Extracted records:
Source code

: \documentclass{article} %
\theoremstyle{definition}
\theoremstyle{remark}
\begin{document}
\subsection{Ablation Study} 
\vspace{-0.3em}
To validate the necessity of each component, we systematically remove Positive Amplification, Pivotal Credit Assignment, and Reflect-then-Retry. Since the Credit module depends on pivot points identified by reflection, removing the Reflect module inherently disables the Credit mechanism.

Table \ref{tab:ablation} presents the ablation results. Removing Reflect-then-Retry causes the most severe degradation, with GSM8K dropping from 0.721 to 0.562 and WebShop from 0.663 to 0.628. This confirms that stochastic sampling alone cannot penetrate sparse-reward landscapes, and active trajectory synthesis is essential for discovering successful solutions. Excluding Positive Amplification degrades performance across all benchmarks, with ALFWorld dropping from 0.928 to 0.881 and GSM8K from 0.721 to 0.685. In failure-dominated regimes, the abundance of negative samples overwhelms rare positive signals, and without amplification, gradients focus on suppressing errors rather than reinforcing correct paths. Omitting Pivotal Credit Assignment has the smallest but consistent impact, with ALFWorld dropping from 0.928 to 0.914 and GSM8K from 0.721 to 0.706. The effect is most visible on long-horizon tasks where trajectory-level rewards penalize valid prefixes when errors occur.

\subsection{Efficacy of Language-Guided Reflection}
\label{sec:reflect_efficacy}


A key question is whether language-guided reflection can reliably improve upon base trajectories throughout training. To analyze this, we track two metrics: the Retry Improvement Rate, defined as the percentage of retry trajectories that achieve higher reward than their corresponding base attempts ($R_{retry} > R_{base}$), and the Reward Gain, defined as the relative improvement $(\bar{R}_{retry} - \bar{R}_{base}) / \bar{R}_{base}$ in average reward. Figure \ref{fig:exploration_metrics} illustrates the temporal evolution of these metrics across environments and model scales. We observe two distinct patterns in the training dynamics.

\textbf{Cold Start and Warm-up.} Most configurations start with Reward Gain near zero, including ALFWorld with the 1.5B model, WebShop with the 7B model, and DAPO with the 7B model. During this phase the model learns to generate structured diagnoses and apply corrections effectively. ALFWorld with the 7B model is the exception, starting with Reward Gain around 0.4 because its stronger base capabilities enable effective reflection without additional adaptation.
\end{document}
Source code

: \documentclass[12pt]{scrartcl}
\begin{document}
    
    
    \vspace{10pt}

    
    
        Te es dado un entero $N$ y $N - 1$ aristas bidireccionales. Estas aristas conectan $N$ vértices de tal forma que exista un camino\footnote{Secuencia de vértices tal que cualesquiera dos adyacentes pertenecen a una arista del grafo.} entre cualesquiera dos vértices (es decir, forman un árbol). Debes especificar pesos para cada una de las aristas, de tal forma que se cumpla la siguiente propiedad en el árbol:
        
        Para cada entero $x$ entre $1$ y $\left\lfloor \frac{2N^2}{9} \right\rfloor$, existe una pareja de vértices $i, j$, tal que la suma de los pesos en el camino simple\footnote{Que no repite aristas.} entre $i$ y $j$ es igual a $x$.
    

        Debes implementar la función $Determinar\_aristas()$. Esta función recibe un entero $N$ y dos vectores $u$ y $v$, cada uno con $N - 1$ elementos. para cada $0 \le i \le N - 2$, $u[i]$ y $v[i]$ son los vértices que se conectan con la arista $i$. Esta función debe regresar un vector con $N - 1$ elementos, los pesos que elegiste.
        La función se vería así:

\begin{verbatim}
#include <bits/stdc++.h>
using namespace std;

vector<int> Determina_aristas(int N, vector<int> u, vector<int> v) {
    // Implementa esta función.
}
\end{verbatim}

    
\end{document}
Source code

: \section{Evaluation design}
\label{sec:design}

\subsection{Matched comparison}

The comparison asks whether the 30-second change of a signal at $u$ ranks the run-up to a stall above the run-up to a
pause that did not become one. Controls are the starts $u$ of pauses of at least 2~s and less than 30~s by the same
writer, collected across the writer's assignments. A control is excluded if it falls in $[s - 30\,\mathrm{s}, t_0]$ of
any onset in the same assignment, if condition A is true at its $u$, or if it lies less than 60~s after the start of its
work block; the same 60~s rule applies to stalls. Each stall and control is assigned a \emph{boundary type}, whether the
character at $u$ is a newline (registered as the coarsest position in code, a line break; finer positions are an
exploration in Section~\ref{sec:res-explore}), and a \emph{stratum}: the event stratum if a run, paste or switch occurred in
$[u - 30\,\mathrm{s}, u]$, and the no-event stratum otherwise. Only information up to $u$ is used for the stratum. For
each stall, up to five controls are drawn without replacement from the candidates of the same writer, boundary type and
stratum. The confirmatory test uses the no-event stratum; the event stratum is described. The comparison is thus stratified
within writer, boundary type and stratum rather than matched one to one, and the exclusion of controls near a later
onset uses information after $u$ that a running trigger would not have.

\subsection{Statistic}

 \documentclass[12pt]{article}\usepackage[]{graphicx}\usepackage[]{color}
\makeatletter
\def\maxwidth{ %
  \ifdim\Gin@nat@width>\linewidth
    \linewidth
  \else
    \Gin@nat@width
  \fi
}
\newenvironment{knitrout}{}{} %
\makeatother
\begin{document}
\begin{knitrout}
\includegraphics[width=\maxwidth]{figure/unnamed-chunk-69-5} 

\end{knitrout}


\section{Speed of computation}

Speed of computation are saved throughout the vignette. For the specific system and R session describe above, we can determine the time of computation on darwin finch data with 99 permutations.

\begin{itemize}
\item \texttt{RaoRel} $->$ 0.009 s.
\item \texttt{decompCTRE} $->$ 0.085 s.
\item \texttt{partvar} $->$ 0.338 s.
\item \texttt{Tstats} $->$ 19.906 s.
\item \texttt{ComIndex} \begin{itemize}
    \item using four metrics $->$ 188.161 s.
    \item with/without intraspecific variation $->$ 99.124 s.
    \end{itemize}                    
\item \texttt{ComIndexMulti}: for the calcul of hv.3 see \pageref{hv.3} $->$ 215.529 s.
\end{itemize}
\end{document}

**WORK TO COMPLETE:**
Among the entries above, find the line with "without additional adaptation." and the line with "Te es dado un"; give again exactly these two lines and all lines between them.

**RESULT FOR THIS EXERCISE:**
\textbf{Cold Start and Warm-up.} Most configurations start with Reward Gain near zero, including ALFWorld with the 1.5B model, WebShop with the 7B model, and DAPO with the 7B model. During this phase the model learns to generate structured diagnoses and apply corrections effectively. ALFWorld with the 7B model is the exception, starting with Reward Gain around 0.4 because its stronger base capabilities enable effective reflection without additional adaptation.
\end{document}
Source code

: \documentclass[12pt]{scrartcl}
\begin{document}
    
    
    \vspace{10pt}

    
    
        Te es dado un entero $N$ y $N - 1$ aristas bidireccionales. Estas aristas conectan $N$ vértices de tal forma que exista un camino\footnote{Secuencia de vértices tal que cualesquiera dos adyacentes pertenecen a una arista del grafo.} entre cualesquiera dos vértices (es decir, forman un árbol). Debes especificar pesos para cada una de las aristas, de tal forma que se cumpla la siguiente propiedad en el árbol:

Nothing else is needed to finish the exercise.